Work request>
Only one range belongs in the answer: the line holding "1. **Port already in use:**" through the last line of the records, reproduced as is.

Data under study>
====================

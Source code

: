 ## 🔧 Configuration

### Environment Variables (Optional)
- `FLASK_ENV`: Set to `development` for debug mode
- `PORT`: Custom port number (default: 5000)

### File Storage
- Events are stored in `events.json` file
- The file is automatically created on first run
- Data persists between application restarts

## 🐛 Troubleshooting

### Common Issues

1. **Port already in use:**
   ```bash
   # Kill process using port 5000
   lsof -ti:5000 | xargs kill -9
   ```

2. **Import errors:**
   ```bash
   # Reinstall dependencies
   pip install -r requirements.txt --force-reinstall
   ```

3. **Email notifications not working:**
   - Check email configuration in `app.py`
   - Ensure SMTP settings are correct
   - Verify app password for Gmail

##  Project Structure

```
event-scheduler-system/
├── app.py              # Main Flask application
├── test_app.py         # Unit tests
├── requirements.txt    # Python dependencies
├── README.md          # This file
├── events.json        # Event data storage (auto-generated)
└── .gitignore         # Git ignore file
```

====================

Output>
1. **Port already in use:**
   ```bash
   # Kill process using port 5000
   lsof -ti:5000 | xargs kill -9
   ```

2. **Import errors:**
   ```bash
   # Reinstall dependencies
   pip install -r requirements.txt --force-reinstall
   ```

3. **Email notifications not working:**
   - Check email configuration in `app.py`
   - Ensure SMTP settings are correct
   - Verify app password for Gmail

##  Project Structure

```
event-scheduler-system/
├── app.py              # Main Flask application
├── test_app.py         # Unit tests
├── requirements.txt    # Python dependencies
├── README.md          # This file
├── events.json        # Event data storage (auto-generated)
└── .gitignore         # Git ignore file
```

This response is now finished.